◆ **Task instructions**:
Look in the material below for the line with "- **docker-best-practices** - Comprehensive" and the line with "- **docker-git-bash-guide** - Comprehensive", then set down exactly those two lines and all lines between, nothing more.
★ ★ ★ ★ ★ ★ ★
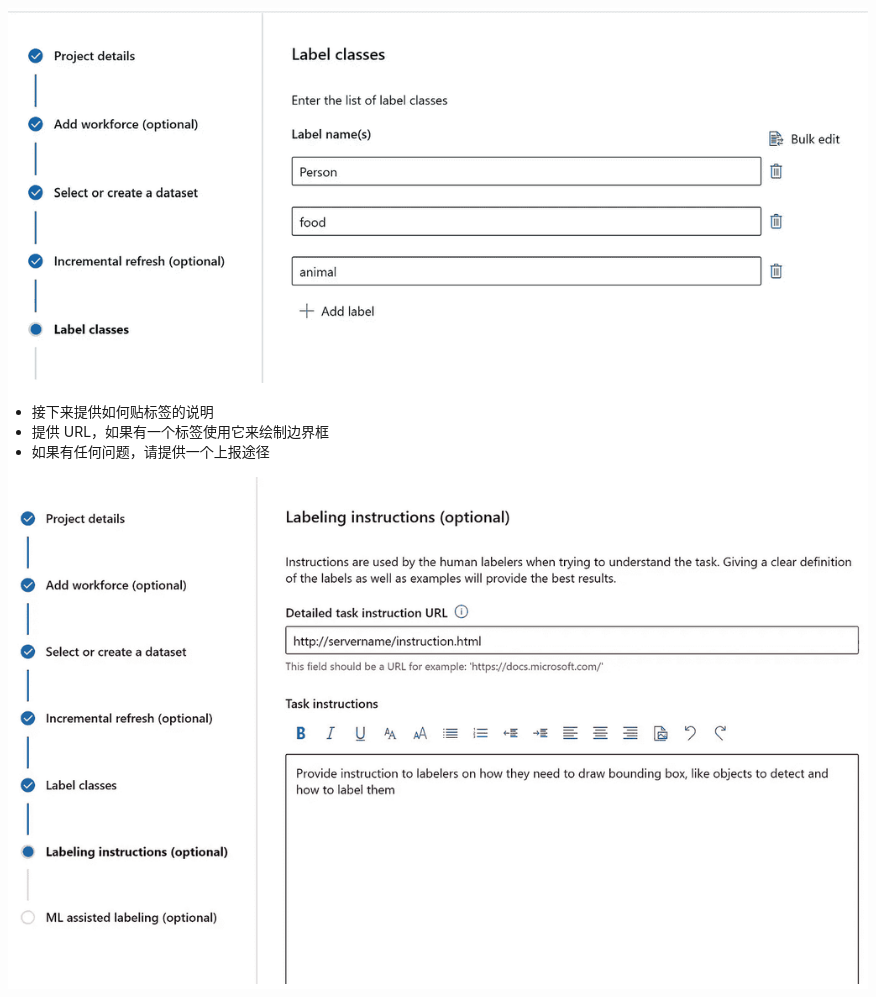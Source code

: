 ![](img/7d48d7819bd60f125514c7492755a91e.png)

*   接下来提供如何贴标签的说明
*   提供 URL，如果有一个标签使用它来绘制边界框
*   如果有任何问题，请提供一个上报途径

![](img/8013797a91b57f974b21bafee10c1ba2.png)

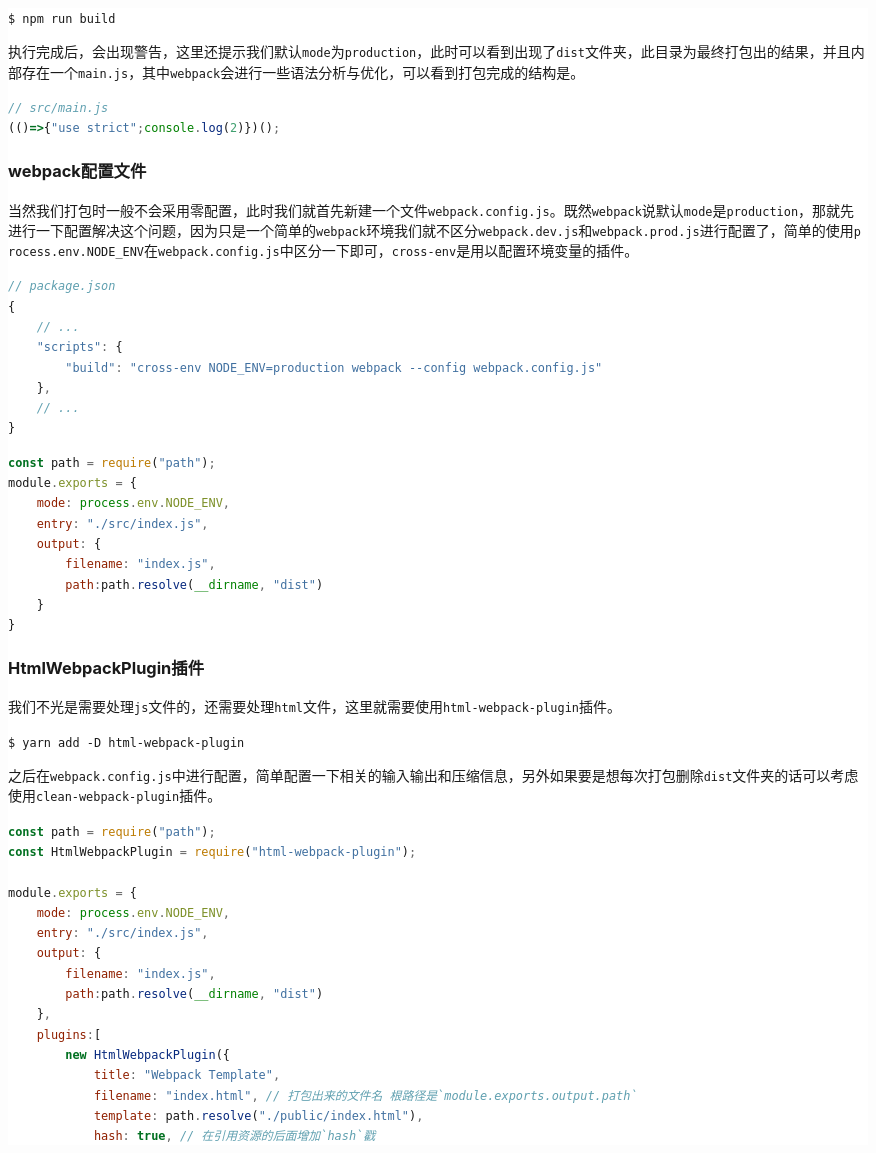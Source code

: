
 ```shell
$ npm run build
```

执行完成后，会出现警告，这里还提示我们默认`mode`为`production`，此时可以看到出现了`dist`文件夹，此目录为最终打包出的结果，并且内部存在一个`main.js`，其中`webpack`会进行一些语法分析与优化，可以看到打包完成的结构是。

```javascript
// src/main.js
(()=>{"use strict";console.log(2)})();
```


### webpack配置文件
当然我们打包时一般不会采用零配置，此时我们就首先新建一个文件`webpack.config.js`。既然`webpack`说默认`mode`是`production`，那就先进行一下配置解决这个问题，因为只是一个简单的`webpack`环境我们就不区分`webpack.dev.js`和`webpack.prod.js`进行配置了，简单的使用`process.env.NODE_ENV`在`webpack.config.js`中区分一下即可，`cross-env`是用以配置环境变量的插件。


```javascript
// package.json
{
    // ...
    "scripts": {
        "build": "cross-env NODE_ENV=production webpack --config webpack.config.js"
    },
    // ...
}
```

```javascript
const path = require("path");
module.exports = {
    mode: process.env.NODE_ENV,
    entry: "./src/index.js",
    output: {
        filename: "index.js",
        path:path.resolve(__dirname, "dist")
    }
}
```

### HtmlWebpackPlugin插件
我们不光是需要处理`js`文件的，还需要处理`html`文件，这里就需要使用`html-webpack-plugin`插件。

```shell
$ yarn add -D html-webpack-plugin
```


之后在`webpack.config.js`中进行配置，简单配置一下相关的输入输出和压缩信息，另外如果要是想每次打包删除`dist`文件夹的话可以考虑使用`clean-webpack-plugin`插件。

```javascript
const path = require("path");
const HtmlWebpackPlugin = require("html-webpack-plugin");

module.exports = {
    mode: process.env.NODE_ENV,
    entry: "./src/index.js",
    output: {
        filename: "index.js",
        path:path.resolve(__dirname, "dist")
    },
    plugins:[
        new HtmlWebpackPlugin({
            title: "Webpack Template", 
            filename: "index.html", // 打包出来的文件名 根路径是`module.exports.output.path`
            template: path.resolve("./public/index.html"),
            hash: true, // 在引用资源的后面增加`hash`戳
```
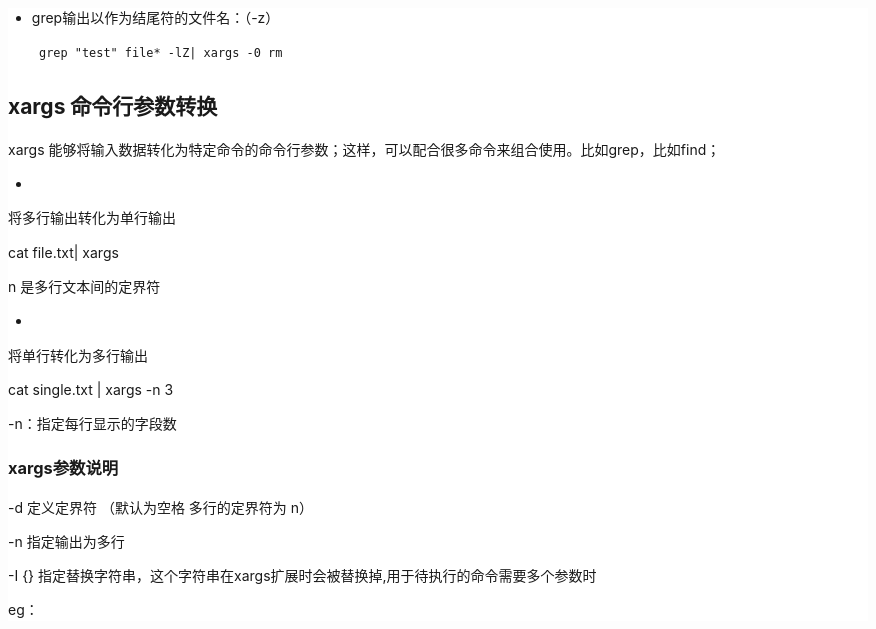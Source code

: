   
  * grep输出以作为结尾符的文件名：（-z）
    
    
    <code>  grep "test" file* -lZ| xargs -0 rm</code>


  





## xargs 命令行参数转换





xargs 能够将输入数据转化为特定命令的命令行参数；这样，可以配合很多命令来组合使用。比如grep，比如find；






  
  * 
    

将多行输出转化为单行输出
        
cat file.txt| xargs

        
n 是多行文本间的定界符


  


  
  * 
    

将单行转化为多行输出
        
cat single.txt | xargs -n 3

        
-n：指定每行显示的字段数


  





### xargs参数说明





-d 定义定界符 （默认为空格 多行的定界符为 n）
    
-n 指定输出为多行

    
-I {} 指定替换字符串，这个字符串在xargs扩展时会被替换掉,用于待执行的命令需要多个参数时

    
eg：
★ ★ ★ ★ ★ ★ ★
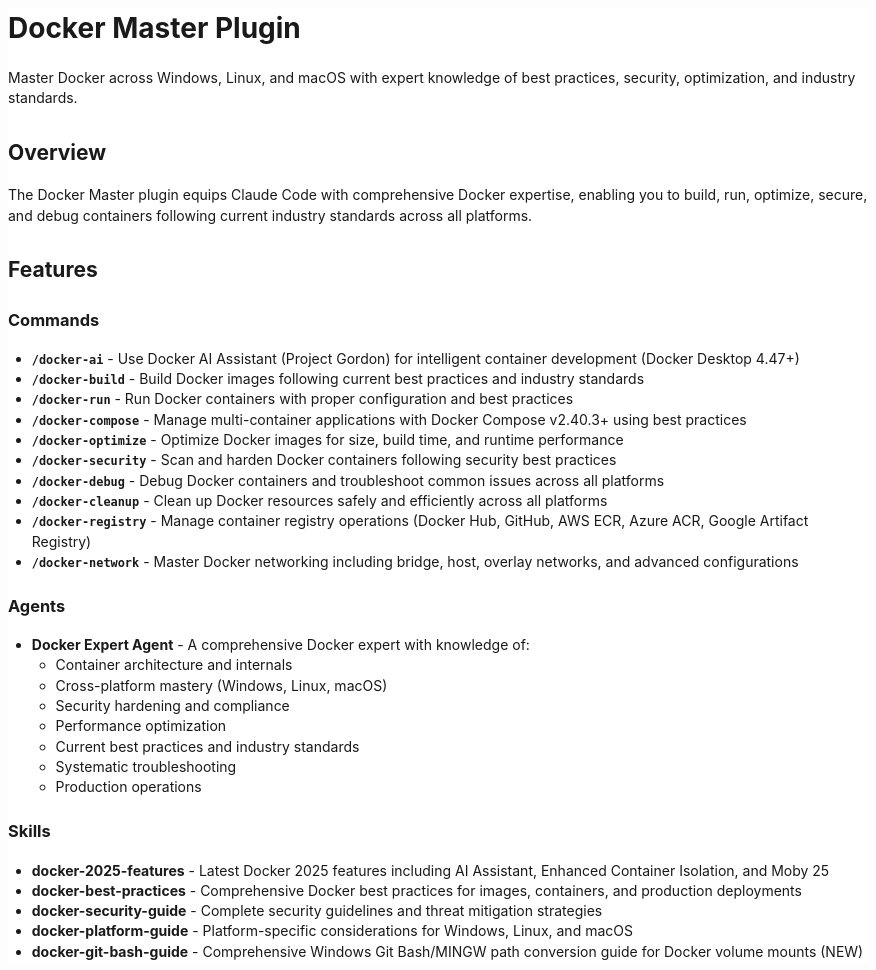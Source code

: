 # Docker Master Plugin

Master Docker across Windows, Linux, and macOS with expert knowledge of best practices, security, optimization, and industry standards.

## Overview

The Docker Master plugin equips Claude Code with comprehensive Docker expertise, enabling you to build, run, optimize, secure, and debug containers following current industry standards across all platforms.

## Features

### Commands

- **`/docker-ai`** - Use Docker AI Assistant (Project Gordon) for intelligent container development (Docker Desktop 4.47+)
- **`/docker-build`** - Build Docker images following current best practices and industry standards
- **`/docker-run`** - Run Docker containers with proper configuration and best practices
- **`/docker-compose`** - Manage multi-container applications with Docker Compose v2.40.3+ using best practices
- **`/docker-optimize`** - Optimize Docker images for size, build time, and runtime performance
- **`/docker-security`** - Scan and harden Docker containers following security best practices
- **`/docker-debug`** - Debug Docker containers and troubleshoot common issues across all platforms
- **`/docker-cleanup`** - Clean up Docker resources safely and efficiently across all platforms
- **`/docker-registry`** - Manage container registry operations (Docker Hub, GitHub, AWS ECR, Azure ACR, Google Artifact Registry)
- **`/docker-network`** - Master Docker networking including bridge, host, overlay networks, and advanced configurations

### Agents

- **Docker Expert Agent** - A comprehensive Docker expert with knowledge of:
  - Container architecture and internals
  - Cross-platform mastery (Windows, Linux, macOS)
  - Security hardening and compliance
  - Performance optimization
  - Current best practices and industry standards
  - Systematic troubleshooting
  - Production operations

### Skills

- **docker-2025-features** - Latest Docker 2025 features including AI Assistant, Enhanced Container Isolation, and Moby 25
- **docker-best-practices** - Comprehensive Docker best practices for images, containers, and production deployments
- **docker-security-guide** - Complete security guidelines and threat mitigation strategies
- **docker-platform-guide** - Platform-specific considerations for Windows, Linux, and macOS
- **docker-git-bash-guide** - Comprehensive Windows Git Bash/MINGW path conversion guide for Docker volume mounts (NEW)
★ ★ ★ ★ ★ ★ ★
◆ **Answer section**:
- **docker-best-practices** - Comprehensive Docker best practices for images, containers, and production deployments
- **docker-security-guide** - Complete security guidelines and threat mitigation strategies
- **docker-platform-guide** - Platform-specific considerations for Windows, Linux, and macOS
- **docker-git-bash-guide** - Comprehensive Windows Git Bash/MINGW path conversion guide for Docker volume mounts (NEW)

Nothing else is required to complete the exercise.